Mr Brown often warned as Chancellor that Britain needed a strong scientific base to punch above its weight in an increasingly competitive global market.
By including innovation and science in the higher education brief for England the new prime minister is throwing his weight behind the sector for the long term.
Although Britain's scientific research is regarded as among the best in the world, the decline in the numbers studying science has sounded alarm bells throughout academia and industry.
A string of universities have closed physics or chemistry departments in recent years because of a lack of would-be students.
And the number of science and maths degrees on offer at UK universities has fallen by a tenth over the past decade, a report for the academics' union the UCU claimed recently.
This has sparked fears that the country's science and engineering base may not be able to cope with the ever-increasing competition from nations like China and India.
So one of secretary of state John Denham's key priorities has to be to safeguard the position of science within higher education.

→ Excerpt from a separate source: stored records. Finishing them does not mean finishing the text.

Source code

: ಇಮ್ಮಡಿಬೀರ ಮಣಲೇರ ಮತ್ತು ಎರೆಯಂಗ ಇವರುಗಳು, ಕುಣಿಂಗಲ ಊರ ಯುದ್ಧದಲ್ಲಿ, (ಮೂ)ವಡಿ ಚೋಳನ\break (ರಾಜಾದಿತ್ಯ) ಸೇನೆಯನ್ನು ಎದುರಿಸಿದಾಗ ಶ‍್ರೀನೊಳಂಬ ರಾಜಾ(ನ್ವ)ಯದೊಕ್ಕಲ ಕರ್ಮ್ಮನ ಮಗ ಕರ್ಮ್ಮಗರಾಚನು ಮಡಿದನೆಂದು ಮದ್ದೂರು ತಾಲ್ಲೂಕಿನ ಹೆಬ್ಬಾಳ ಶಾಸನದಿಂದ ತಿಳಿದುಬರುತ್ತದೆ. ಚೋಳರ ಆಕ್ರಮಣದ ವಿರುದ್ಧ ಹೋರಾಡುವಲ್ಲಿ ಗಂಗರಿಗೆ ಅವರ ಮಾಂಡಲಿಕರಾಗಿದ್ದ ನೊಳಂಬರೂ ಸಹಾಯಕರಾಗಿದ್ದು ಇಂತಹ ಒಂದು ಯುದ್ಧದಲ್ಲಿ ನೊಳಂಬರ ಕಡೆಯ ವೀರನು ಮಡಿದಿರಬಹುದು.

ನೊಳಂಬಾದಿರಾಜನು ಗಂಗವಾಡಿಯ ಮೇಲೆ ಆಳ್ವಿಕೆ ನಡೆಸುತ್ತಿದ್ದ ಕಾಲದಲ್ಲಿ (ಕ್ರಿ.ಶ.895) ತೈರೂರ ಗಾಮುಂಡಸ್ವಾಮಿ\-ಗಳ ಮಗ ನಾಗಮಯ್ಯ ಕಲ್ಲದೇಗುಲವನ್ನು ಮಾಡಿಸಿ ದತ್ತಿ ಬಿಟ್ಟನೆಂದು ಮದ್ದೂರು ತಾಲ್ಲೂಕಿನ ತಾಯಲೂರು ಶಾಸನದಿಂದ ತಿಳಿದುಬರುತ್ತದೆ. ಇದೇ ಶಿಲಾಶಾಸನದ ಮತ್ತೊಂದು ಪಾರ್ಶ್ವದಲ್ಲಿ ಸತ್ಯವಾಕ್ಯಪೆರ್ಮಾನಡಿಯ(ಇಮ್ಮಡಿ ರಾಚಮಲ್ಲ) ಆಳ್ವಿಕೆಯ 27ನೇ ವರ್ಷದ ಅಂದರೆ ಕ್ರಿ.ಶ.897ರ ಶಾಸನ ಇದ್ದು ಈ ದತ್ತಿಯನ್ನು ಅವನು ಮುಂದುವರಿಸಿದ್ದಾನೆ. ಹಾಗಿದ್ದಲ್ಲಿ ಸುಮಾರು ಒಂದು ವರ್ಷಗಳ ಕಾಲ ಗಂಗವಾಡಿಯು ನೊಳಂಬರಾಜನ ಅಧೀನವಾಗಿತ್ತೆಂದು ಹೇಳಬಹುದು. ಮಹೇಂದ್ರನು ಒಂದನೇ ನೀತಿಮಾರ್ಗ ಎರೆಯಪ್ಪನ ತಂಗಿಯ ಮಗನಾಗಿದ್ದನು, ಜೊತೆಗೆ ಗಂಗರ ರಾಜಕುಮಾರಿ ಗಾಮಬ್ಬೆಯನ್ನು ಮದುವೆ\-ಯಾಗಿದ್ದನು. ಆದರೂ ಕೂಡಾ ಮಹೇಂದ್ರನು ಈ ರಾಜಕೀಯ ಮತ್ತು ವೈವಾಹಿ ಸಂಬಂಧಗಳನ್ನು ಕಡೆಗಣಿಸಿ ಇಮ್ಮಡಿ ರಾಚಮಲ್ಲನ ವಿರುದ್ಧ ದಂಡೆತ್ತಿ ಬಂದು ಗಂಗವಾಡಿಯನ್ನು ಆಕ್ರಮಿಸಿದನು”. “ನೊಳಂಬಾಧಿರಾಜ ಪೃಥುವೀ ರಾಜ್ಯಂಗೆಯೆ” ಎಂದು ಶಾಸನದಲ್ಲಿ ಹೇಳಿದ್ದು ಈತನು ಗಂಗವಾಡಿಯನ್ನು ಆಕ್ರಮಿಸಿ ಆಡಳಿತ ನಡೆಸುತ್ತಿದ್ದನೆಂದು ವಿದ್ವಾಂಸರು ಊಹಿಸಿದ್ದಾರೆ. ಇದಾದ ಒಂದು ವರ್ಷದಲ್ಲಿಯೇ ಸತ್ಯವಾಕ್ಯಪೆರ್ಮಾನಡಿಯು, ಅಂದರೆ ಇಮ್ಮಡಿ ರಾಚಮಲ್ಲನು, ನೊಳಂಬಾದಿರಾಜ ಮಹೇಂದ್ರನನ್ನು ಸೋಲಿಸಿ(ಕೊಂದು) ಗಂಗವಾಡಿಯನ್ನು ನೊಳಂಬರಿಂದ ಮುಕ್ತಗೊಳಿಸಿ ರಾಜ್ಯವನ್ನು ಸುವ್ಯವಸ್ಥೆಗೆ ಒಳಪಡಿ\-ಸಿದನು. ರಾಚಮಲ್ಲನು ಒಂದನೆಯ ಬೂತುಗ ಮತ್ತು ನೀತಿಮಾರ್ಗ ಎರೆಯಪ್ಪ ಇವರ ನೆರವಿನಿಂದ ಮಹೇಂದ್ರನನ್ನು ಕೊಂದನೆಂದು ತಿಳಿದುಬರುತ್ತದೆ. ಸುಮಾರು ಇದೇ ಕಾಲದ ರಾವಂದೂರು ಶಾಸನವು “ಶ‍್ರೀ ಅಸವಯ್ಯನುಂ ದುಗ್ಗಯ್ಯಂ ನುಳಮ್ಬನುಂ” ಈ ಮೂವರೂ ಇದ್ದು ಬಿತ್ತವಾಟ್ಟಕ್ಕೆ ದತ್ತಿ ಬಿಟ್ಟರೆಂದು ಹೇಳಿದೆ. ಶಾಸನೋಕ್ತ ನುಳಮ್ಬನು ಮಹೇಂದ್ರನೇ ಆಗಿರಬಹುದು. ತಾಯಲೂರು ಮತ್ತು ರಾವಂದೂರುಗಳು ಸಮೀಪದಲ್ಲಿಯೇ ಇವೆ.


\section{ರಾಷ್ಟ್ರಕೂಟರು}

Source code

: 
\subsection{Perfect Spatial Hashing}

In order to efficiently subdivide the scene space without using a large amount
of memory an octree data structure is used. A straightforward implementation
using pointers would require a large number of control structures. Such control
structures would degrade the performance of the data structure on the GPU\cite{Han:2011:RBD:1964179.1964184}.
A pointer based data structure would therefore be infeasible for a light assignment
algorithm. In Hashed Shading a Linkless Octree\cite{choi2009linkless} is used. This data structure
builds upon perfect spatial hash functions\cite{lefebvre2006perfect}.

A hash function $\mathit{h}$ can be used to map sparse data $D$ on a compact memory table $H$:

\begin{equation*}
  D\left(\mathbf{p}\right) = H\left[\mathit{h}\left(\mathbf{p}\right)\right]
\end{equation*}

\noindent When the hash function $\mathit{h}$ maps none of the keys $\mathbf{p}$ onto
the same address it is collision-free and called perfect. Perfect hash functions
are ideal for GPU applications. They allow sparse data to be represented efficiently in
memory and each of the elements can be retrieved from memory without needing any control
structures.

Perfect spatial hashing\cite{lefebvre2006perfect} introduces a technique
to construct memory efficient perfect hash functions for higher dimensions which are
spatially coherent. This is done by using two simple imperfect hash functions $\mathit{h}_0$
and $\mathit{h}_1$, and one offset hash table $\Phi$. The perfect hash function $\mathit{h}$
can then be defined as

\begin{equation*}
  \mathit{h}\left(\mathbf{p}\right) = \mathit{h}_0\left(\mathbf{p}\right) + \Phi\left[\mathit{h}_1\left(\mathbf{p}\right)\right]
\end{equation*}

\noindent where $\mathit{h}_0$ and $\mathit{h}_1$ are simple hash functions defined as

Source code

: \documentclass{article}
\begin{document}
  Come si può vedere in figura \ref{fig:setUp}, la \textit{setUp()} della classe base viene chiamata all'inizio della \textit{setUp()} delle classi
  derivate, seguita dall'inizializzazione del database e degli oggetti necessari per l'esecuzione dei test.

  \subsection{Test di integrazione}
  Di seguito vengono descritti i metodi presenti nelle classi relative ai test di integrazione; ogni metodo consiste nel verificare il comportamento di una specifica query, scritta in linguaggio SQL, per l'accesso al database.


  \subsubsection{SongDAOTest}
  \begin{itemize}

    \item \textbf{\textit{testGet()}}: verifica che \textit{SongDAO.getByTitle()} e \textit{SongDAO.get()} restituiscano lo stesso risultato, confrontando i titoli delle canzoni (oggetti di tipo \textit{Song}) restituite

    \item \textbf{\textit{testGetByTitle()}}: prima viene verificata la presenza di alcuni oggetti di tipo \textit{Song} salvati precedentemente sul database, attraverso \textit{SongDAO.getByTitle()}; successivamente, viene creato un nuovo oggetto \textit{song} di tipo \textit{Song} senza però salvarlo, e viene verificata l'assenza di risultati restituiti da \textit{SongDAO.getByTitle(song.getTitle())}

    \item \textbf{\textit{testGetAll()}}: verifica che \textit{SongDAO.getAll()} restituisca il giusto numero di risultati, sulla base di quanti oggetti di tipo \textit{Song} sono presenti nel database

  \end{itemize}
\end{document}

His new department will oversee the science budget and a new Office of the Chief Scientific Adviser will also be created.
Mr Denham takes charge of the university sector just nine months into the new top-up fees regime.

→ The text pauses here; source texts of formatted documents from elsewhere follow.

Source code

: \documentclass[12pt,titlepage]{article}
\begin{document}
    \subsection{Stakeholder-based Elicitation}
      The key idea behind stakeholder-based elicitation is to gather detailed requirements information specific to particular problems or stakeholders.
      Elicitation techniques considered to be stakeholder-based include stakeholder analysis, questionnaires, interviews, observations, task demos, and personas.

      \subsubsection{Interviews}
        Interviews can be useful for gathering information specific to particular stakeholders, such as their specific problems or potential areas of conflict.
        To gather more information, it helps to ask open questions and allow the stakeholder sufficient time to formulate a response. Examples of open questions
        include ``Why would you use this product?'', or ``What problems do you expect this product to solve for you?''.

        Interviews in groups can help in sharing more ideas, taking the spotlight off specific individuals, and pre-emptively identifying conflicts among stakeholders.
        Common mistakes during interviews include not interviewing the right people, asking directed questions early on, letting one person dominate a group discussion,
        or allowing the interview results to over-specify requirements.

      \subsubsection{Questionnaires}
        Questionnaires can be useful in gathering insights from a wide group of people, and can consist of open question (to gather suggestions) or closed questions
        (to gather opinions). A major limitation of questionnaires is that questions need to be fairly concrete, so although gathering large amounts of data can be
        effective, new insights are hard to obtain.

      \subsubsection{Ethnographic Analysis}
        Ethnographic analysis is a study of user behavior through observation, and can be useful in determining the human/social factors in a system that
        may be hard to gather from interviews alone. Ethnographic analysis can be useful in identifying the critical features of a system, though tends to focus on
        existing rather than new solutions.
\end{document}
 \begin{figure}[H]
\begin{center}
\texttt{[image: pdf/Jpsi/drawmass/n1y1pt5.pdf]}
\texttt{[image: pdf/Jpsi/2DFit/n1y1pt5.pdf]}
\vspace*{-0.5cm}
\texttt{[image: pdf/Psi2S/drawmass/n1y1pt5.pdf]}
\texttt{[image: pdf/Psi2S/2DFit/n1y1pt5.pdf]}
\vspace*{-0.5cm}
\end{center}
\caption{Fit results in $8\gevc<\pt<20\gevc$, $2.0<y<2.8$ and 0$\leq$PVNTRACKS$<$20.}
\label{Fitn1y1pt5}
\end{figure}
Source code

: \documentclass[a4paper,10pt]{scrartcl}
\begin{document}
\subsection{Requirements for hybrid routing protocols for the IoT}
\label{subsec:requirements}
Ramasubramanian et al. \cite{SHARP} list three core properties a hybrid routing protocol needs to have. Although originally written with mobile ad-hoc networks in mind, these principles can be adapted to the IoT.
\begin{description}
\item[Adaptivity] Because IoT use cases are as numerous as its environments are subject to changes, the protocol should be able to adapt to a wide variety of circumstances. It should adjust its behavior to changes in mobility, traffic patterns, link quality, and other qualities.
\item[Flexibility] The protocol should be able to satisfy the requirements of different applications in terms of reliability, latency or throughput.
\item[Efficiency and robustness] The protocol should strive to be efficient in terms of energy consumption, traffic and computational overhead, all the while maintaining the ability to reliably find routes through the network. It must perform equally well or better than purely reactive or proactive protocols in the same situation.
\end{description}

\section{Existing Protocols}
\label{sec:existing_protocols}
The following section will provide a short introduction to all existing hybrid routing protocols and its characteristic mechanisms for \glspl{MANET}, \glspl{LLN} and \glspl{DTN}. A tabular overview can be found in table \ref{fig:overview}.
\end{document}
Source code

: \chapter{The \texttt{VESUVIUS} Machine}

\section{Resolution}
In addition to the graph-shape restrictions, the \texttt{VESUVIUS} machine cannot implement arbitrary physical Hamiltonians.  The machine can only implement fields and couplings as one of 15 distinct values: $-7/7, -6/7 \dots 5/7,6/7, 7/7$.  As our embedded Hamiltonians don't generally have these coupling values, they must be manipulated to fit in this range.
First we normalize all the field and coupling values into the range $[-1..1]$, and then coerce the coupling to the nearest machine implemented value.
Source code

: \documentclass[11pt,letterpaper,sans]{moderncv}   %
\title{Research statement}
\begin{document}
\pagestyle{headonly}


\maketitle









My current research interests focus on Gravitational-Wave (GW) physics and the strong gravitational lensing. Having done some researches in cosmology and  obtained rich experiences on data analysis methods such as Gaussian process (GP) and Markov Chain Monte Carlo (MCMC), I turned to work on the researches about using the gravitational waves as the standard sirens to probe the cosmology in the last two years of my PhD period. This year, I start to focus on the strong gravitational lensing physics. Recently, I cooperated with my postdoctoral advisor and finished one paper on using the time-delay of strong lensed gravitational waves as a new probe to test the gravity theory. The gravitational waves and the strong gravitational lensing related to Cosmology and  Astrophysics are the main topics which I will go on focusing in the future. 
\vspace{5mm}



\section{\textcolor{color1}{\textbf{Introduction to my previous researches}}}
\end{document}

Since September 2007, higher education institutions have been allowed to charge variable fees up to a maximum of £3,000 for undergraduate courses.

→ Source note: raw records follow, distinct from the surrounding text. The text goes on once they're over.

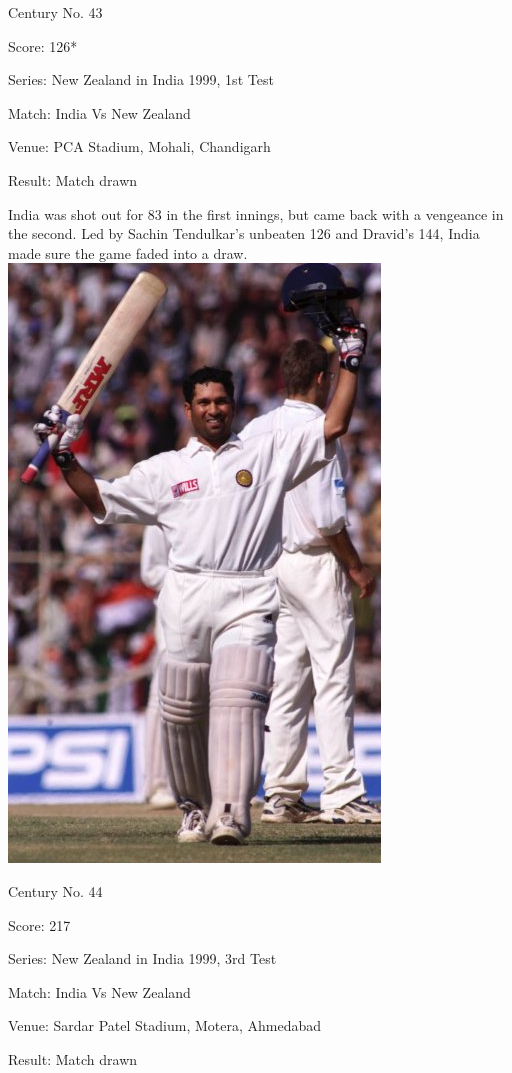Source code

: \documentclass[11pt, a4paper]{article}
\begin{document}
Century No. 43 

Score: 126* 

Series: New Zealand in India 1999, 1st Test 

Match: India Vs New Zealand 

Venue: PCA Stadium, Mohali, Chandigarh 

Result: Match drawn 

India was shot out for 83 in the first innings, but came back with a vengeance in the second. Led by Sachin Tendulkar's unbeaten 126 and Dravid's 144, India made sure the game faded into a draw.
\newpage
\includegraphics[height=0.8\textheight]{pics/44.jpg}

Century No. 44 

Score: 217 

Series: New Zealand in India 1999, 3rd Test 

Match: India Vs New Zealand 

Venue: Sardar Patel Stadium, Motera, Ahmedabad 

Result: Match drawn 
\end{document}
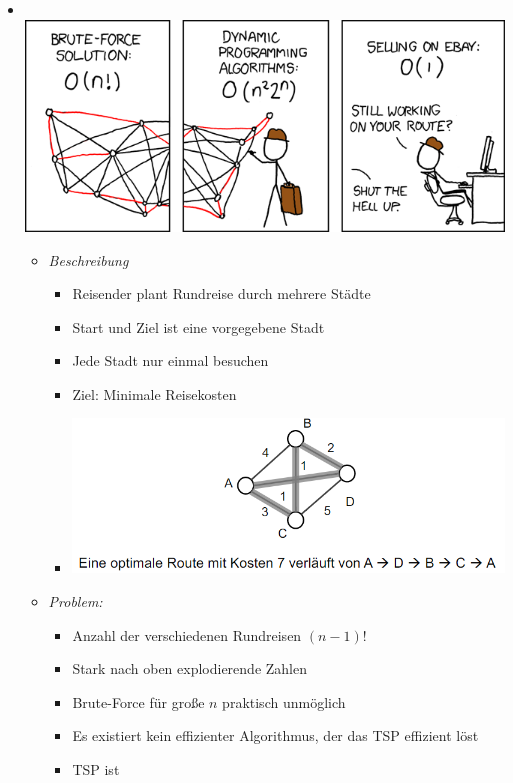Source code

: \documentclass[
    12pt,
    a4paper,
    ngerman,
    color=3b,%
    marginpar=false,
    colorback=false,
    leqno,
]{tudaexercise}
\begin{document}
\begin{itemize}
          \pagebreak

    \item {}\\
          \includegraphics[width=.5\textwidth]{pictures/traveling_salesman.png}
    \begin{itemize}
              \item \textit{Beschreibung}
                    \begin{itemize}
                        \item Reisender plant Rundreise durch mehrere Städte
                        \item Start und Ziel ist eine vorgegebene Stadt
                        \item Jede Stadt nur einmal besuchen
                        \item Ziel: Minimale Reisekosten
                        \item[] \includegraphics[width=12cm]{pictures/tsp1.PNG}
                    \end{itemize}
              \item \textit{Problem:}
                    \begin{itemize}
                        \item Anzahl der verschiedenen Rundreisen $(n-1)!$
                        \item Stark nach oben explodierende Zahlen
                        \item Brute-Force für gro\ss{}e $n$ praktisch unmöglich
                        \item Es existiert kein effizienter Algorithmus, der das TSP effizient löst
                        \item TSP ist 

\end{itemize}
\end{itemize}
\end{itemize}
\end{document}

The early evidence is that students have not been put off going to university by the much increased costs of attending, despite vociferous warnings to the contrary.
Back to class
But university vice-chancellors are already saying that this level of undergraduate investment is not enough to sustain the sector's place in a highly competitive world.
At a conference this week, the architect of the current funding system, Sir Ron Dearing, suggested that differential fees defined by the market could be the way forward.
As a former student union leader, Mr Denham will be acutely aware how politically unsavoury such a move would be.
But with the review of university funding not beginning until 2009, he will have a little time to get his head around the figures.
However, it is perhaps the third part of his brief - skills - in which he faces the toughest challenge.
The recent Leitch report highlighted the yawning skills gap in Britain.
It warned that even if current targets are met, skills in the UK will still lag behind comparable countries in 2020, affecting the nation's competitiveness and ultimately everyone's standard of living.
Despite progress, parts of the UK's skills base remain weaker than those of other developed nations.
Sir Sandy Leitch highlighted the fact that five million adults lack functional literacy and more than 17 million have difficulties with numbers.
The report called for a major improvement in the skills of the workforce, with 95% of adults gaining basic literacy and numeracy skills and 40% gaining degree level qualifications.
The new secretary of state will have a tough job working out how best to persuade thousands of adults to go back to class and get some more qualifications under their belts.
Meanwhile more than one in six youngsters still leave school unable to read, write or add up properly.
And so back to improving standards in schools.
Mr Denham's predecessors hoped the introduction of the new specialised Diplomas and reforms in 14 to 19 education would help prevent youngsters leaving school without any qualifications.
It seems he will have to turn back to his new colleague Ed Balls in the Department for Children, Schools and Families for some help with this part of the brief.